What are we calibrating when we do a TDR calibration?

Calibration waveforms capture the response to a step with a 50-ohm load as well as with a SHORT. The response to the 50-ohm load, where no energy is reflected, is used to define a zero-reflection response and to remove noise. The response to a short, where all incident energy is reflected (and inverted) and sent back to the STEPScope, is used to determine the incident waveshape.  When using single-ended operation, calibration terminations are applied to the single-ended leg you are using (and a 50-ohm load is left connected to the other TDR connector). When using differential operation, both legs (TDR+ and TDR-) must have the prescribed calibration load connected. Some tests will require high-end termination calibration kits, but most will make due with inexpensive kits. Read more here

What are we calibrating when we do a TDT calibration?

TDT Calibration is needed to measure the "BEFORE" waveform in a TDT analysis. BEFORE waveforms are considered the reference waveform and can be displayed on the voltage versus time display along with the DUT's "AFTER" waveform for comparison.
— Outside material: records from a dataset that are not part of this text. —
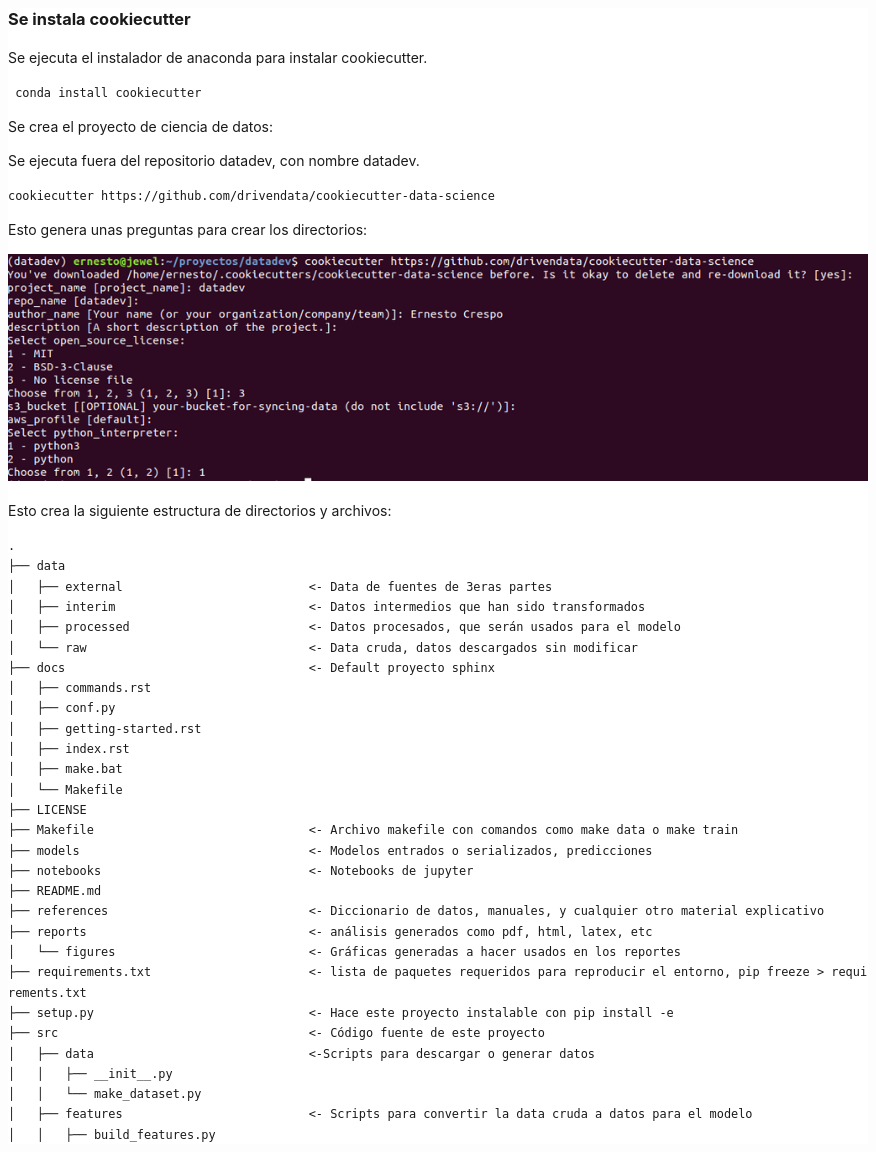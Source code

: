 ### Se instala cookiecutter

Se ejecuta el instalador de anaconda para instalar cookiecutter.
```bash
 conda install cookiecutter
 ```

 Se crea el proyecto de ciencia de datos:

Se ejecuta fuera del repositorio datadev, con nombre datadev.

 ```bash  
 cookiecutter https://github.com/drivendata/cookiecutter-data-science
 ```

Esto genera unas preguntas para crear los directorios:

![cookiecutter](./images/20190728_datadev.png)

Esto crea la siguiente estructura de directorios y archivos:

```
.
├── data
│   ├── external                          <- Data de fuentes de 3eras partes
│   ├── interim                           <- Datos intermedios que han sido transformados
│   ├── processed                         <- Datos procesados, que serán usados para el modelo
│   └── raw                               <- Data cruda, datos descargados sin modificar
├── docs                                  <- Default proyecto sphinx
│   ├── commands.rst
│   ├── conf.py
│   ├── getting-started.rst
│   ├── index.rst
│   ├── make.bat
│   └── Makefile
├── LICENSE                               
├── Makefile                              <- Archivo makefile con comandos como make data o make train
├── models                                <- Modelos entrados o serializados, predicciones
├── notebooks                             <- Notebooks de jupyter
├── README.md         
├── references                            <- Diccionario de datos, manuales, y cualquier otro material explicativo
├── reports                               <- análisis generados como pdf, html, latex, etc
│   └── figures                           <- Gráficas generadas a hacer usados en los reportes
├── requirements.txt                      <- lista de paquetes requeridos para reproducir el entorno, pip freeze > requirements.txt
├── setup.py                              <- Hace este proyecto instalable con pip install -e
├── src                                   <- Código fuente de este proyecto
│   ├── data                              <-Scripts para descargar o generar datos
│   │   ├── __init__.py
│   │   └── make_dataset.py
│   ├── features                          <- Scripts para convertir la data cruda a datos para el modelo
│   │   ├── build_features.py
```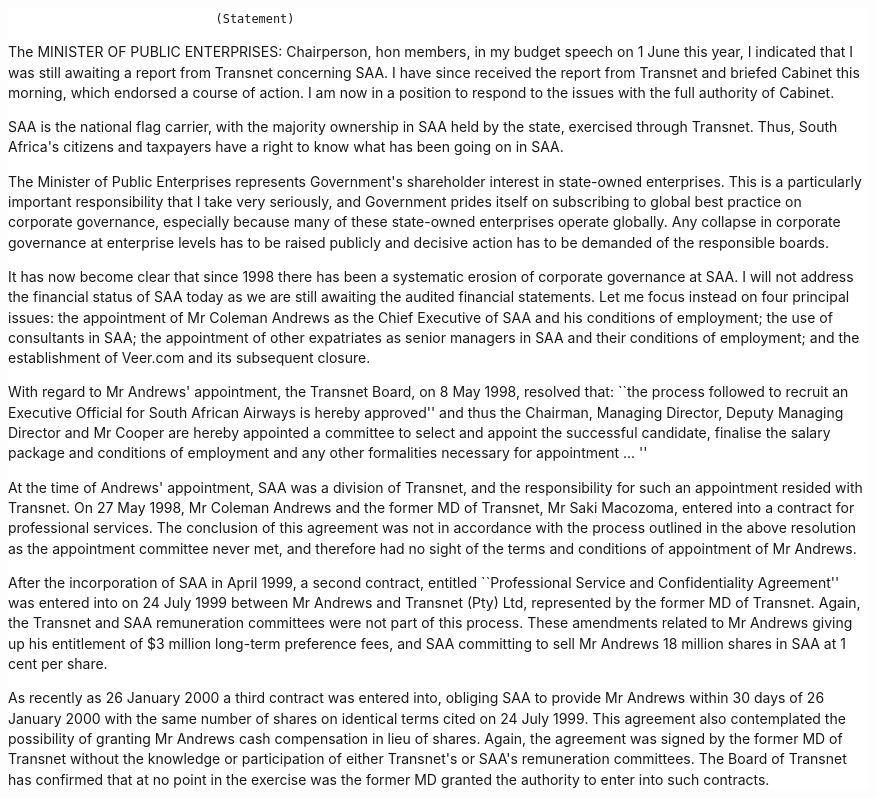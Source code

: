                                  (Statement)

The MINISTER OF PUBLIC ENTERPRISES: Chairperson, hon members, in my budget
speech on 1 June this year, I indicated that I was still awaiting a report
from Transnet concerning SAA. I have since received the report from
Transnet and briefed Cabinet this morning, which endorsed a course of
action. I am now in a position to respond to the issues with the full
authority of Cabinet.

SAA is the national flag carrier, with the majority ownership in SAA held
by the state, exercised through Transnet. Thus, South Africa's citizens and
taxpayers have a right to know what has been going on in SAA.

The Minister of Public Enterprises represents Government's shareholder
interest in state-owned enterprises. This is a particularly important
responsibility that I take very seriously, and Government prides itself on
subscribing to global best practice on corporate governance, especially
because many of these state-owned enterprises operate globally. Any
collapse in corporate governance at enterprise levels has to be raised
publicly and decisive action has to be demanded of the responsible boards.

It has now become clear that since 1998 there has been a systematic erosion
of corporate governance at SAA. I will not address the financial status of
SAA today as we are still awaiting the audited financial statements. Let me
focus instead on four principal issues: the appointment of Mr Coleman
Andrews as the Chief Executive of SAA and his conditions of employment; the
use of consultants in SAA; the appointment of other expatriates as senior
managers in SAA and their conditions of employment; and the establishment
of Veer.com and its subsequent closure.

With regard to Mr Andrews' appointment, the Transnet Board, on 8 May 1998,
resolved that: ``the process followed to recruit an Executive Official for
South African Airways is hereby approved'' and thus the Chairman, Managing
Director, Deputy Managing Director and Mr Cooper are hereby appointed a
committee to select and appoint the successful candidate, finalise the
salary package and conditions of employment and any other formalities
necessary for appointment ... ''

At the time of Andrews' appointment, SAA was a division of Transnet, and
the responsibility for such an appointment resided with Transnet. On 27 May
1998, Mr Coleman Andrews and the former MD of Transnet, Mr Saki Macozoma,
entered into a contract for professional services. The conclusion of this
agreement was not in accordance with the process outlined in the above
resolution as the appointment committee never met, and therefore had no
sight of the terms and conditions of appointment of Mr Andrews.

After the incorporation of SAA in April 1999, a second contract, entitled
``Professional Service and Confidentiality Agreement'' was entered into on
24 July 1999 between Mr Andrews and Transnet (Pty) Ltd, represented by the
former MD of Transnet. Again, the Transnet and SAA remuneration committees
were not part of this process. These amendments related to Mr Andrews
giving up his entitlement of $3 million long-term preference fees, and SAA
committing to sell Mr Andrews 18 million shares in SAA at 1 cent per share.

As recently as 26 January 2000 a third contract was entered into, obliging
SAA to provide Mr Andrews within 30 days of 26 January 2000 with the same
number of shares on identical terms cited on 24 July 1999. This agreement
also contemplated the possibility of granting Mr Andrews cash compensation
in lieu of shares. Again, the agreement was signed by the former MD of
Transnet without the knowledge or participation of either Transnet's or
SAA's remuneration committees. The Board of Transnet has confirmed that at
no point in the exercise was the former MD granted the authority to enter
into such contracts.
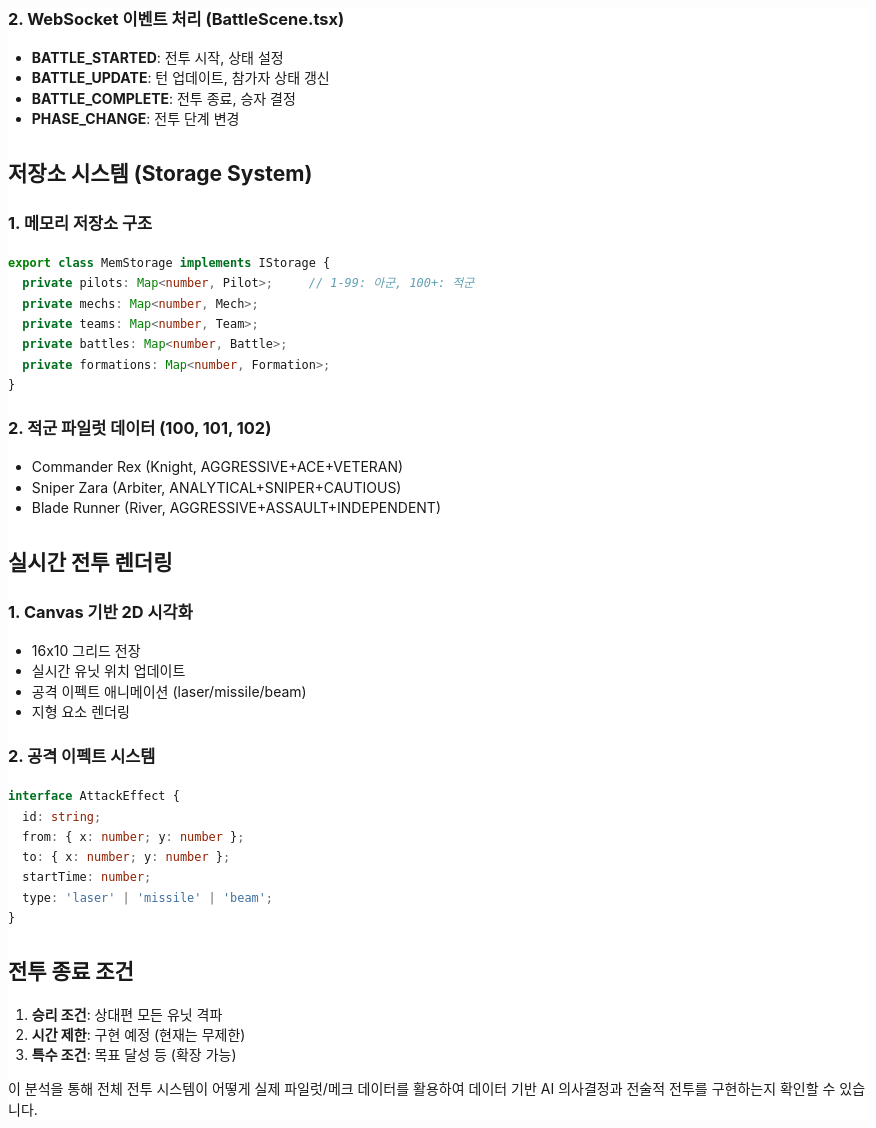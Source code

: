 ### 2. WebSocket 이벤트 처리 (BattleScene.tsx)
- **BATTLE_STARTED**: 전투 시작, 상태 설정
- **BATTLE_UPDATE**: 턴 업데이트, 참가자 상태 갱신
- **BATTLE_COMPLETE**: 전투 종료, 승자 결정
- **PHASE_CHANGE**: 전투 단계 변경

## 저장소 시스템 (Storage System)

### 1. 메모리 저장소 구조
```typescript
export class MemStorage implements IStorage {
  private pilots: Map<number, Pilot>;     // 1-99: 아군, 100+: 적군
  private mechs: Map<number, Mech>;
  private teams: Map<number, Team>;
  private battles: Map<number, Battle>;
  private formations: Map<number, Formation>;
}
```

### 2. 적군 파일럿 데이터 (100, 101, 102)
- Commander Rex (Knight, AGGRESSIVE+ACE+VETERAN)
- Sniper Zara (Arbiter, ANALYTICAL+SNIPER+CAUTIOUS)  
- Blade Runner (River, AGGRESSIVE+ASSAULT+INDEPENDENT)

## 실시간 전투 렌더링

### 1. Canvas 기반 2D 시각화
- 16x10 그리드 전장
- 실시간 유닛 위치 업데이트
- 공격 이펙트 애니메이션 (laser/missile/beam)
- 지형 요소 렌더링

### 2. 공격 이펙트 시스템
```typescript
interface AttackEffect {
  id: string;
  from: { x: number; y: number };
  to: { x: number; y: number };
  startTime: number;
  type: 'laser' | 'missile' | 'beam';
}
```

## 전투 종료 조건

1. **승리 조건**: 상대편 모든 유닛 격파
2. **시간 제한**: 구현 예정 (현재는 무제한)
3. **특수 조건**: 목표 달성 등 (확장 가능)

이 분석을 통해 전체 전투 시스템이 어떻게 실제 파일럿/메크 데이터를 활용하여 데이터 기반 AI 의사결정과 전술적 전투를 구현하는지 확인할 수 있습니다.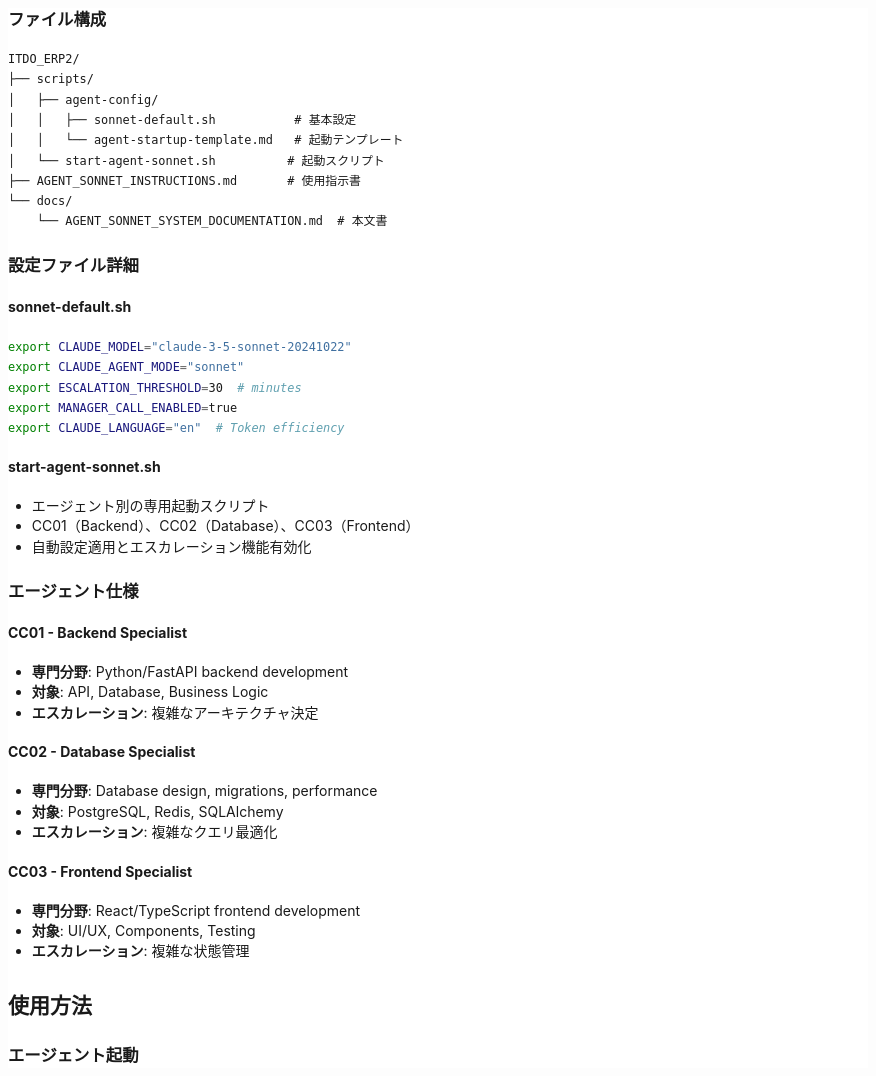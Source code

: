 ### ファイル構成

```
ITDO_ERP2/
├── scripts/
│   ├── agent-config/
│   │   ├── sonnet-default.sh           # 基本設定
│   │   └── agent-startup-template.md   # 起動テンプレート
│   └── start-agent-sonnet.sh          # 起動スクリプト
├── AGENT_SONNET_INSTRUCTIONS.md       # 使用指示書
└── docs/
    └── AGENT_SONNET_SYSTEM_DOCUMENTATION.md  # 本文書
```

### 設定ファイル詳細

#### sonnet-default.sh
```bash
export CLAUDE_MODEL="claude-3-5-sonnet-20241022"
export CLAUDE_AGENT_MODE="sonnet"
export ESCALATION_THRESHOLD=30  # minutes
export MANAGER_CALL_ENABLED=true
export CLAUDE_LANGUAGE="en"  # Token efficiency
```

#### start-agent-sonnet.sh
- エージェント別の専用起動スクリプト
- CC01（Backend）、CC02（Database）、CC03（Frontend）
- 自動設定適用とエスカレーション機能有効化

### エージェント仕様

#### CC01 - Backend Specialist
- **専門分野**: Python/FastAPI backend development
- **対象**: API, Database, Business Logic
- **エスカレーション**: 複雑なアーキテクチャ決定

#### CC02 - Database Specialist
- **専門分野**: Database design, migrations, performance
- **対象**: PostgreSQL, Redis, SQLAlchemy
- **エスカレーション**: 複雑なクエリ最適化

#### CC03 - Frontend Specialist
- **専門分野**: React/TypeScript frontend development
- **対象**: UI/UX, Components, Testing
- **エスカレーション**: 複雑な状態管理

## 使用方法

### エージェント起動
For example, comparing the rise-time of the BEFORE waveform to the rise-time of the AFTER waveform can be used to quickly estimate channel bandwidth.

What is being displayed on the TDT graph?

The TDT graph is a voltage versus time display of the measured waveform along with the voltage versus time display of a "through" reference waveform. This shows what the waveform looks like BEFORE and AFTER it has passed through a DUT (e.g. channel).

Can I measure delay of the inserted channel by using the TDT cursors?

Yes, as long as the "Line-Up Reference Edge" is not selected. After a new "through" calibration to establish the phase of the reference edge, the DUT (e.g., channel) waveform will be drawn with the delay that was seen when the waveform was measured. The X-cursors can be used to measure this difference.

How often are "platform" calibrations required? What does this depend on?

Platform calibration should be performed when first using the STEPScope, then every couple of months, or before sensitive tests.

When/Why do we set the pulser width to a specific value?

The shorter pulser widths will make taking measurements faster. However, if the electrical system being tested is too long, then short pulse widths will interfere with each other before they can die out in the system.

What does the flashing light on the front mean?

The "Pulser" LED indicates if the pulser inside is enabled. In certain cases (e.g., TDT) a pulser from one StepScope is driving the input of another StepScope. In this case, only the "Pulser" LED on the pulse-driving StepScope will be blinking.